___ Entries supplied ___

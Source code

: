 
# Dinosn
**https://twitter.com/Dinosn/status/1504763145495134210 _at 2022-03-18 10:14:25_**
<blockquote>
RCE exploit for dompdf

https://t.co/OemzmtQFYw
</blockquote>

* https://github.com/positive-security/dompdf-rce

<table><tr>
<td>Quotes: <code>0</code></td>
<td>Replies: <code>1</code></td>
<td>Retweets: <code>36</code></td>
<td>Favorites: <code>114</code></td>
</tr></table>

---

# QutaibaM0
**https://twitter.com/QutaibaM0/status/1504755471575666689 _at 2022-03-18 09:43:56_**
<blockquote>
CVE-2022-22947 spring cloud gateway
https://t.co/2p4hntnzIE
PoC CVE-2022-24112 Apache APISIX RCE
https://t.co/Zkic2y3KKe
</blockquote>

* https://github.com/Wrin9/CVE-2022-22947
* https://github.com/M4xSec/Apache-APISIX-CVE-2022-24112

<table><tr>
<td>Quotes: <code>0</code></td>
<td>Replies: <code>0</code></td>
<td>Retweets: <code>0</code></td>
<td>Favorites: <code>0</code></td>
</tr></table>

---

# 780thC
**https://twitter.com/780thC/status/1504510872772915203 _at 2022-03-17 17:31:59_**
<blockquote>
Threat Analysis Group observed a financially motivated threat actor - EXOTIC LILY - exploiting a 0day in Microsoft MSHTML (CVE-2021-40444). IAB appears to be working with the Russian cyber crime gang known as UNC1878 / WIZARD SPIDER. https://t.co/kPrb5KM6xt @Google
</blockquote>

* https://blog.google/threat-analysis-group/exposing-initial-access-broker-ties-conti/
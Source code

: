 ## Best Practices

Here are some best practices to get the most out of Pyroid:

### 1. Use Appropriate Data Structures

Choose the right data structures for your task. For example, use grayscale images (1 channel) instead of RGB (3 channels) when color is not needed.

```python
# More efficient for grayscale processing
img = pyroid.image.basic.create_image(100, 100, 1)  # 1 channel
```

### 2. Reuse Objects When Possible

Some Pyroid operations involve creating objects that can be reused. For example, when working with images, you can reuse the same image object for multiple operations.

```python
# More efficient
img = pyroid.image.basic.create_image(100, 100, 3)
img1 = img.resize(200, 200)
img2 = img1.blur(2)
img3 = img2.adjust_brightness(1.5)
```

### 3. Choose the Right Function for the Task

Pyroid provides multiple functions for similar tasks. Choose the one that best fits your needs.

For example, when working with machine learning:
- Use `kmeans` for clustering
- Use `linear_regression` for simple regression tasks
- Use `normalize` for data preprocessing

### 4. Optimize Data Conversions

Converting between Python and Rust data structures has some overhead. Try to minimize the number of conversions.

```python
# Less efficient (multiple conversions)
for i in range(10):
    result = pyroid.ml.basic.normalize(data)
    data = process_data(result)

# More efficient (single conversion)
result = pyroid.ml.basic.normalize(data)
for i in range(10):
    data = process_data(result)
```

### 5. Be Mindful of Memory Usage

___

Exercise brief:
Nothing should be left out. Reproduce all the entries precisely.

Completed exercise:
Source code

: 
# Dinosn
**https://twitter.com/Dinosn/status/1504763145495134210 _at 2022-03-18 10:14:25_**
<blockquote>
RCE exploit for dompdf

https://t.co/OemzmtQFYw
</blockquote>

* https://github.com/positive-security/dompdf-rce

<table><tr>
<td>Quotes: <code>0</code></td>
<td>Replies: <code>1</code></td>
<td>Retweets: <code>36</code></td>
<td>Favorites: <code>114</code></td>
</tr></table>

---

# QutaibaM0
**https://twitter.com/QutaibaM0/status/1504755471575666689 _at 2022-03-18 09:43:56_**
<blockquote>
CVE-2022-22947 spring cloud gateway
https://t.co/2p4hntnzIE
PoC CVE-2022-24112 Apache APISIX RCE
https://t.co/Zkic2y3KKe
</blockquote>

* https://github.com/Wrin9/CVE-2022-22947
* https://github.com/M4xSec/Apache-APISIX-CVE-2022-24112

<table><tr>
<td>Quotes: <code>0</code></td>
<td>Replies: <code>0</code></td>
<td>Retweets: <code>0</code></td>
<td>Favorites: <code>0</code></td>
</tr></table>

---

# 780thC
**https://twitter.com/780thC/status/1504510872772915203 _at 2022-03-17 17:31:59_**
<blockquote>
Threat Analysis Group observed a financially motivated threat actor - EXOTIC LILY - exploiting a 0day in Microsoft MSHTML (CVE-2021-40444). IAB appears to be working with the Russian cyber crime gang known as UNC1878 / WIZARD SPIDER. https://t.co/kPrb5KM6xt @Google
</blockquote>

* https://blog.google/threat-analysis-group/exposing-initial-access-broker-ties-conti/
Source code

: ## Best Practices

Here are some best practices to get the most out of Pyroid:

### 1. Use Appropriate Data Structures

Choose the right data structures for your task. For example, use grayscale images (1 channel) instead of RGB (3 channels) when color is not needed.

```python
# More efficient for grayscale processing
img = pyroid.image.basic.create_image(100, 100, 1)  # 1 channel
```

### 2. Reuse Objects When Possible

Some Pyroid operations involve creating objects that can be reused. For example, when working with images, you can reuse the same image object for multiple operations.

```python
# More efficient
img = pyroid.image.basic.create_image(100, 100, 3)
img1 = img.resize(200, 200)
img2 = img1.blur(2)
img3 = img2.adjust_brightness(1.5)
```

### 3. Choose the Right Function for the Task

Pyroid provides multiple functions for similar tasks. Choose the one that best fits your needs.

For example, when working with machine learning:
- Use `kmeans` for clustering
- Use `linear_regression` for simple regression tasks
- Use `normalize` for data preprocessing

### 4. Optimize Data Conversions

Converting between Python and Rust data structures has some overhead. Try to minimize the number of conversions.

```python
# Less efficient (multiple conversions)
for i in range(10):
    result = pyroid.ml.basic.normalize(data)
    data = process_data(result)

# More efficient (single conversion)
result = pyroid.ml.basic.normalize(data)
for i in range(10):
    data = process_data(result)
```

### 5. Be Mindful of Memory Usage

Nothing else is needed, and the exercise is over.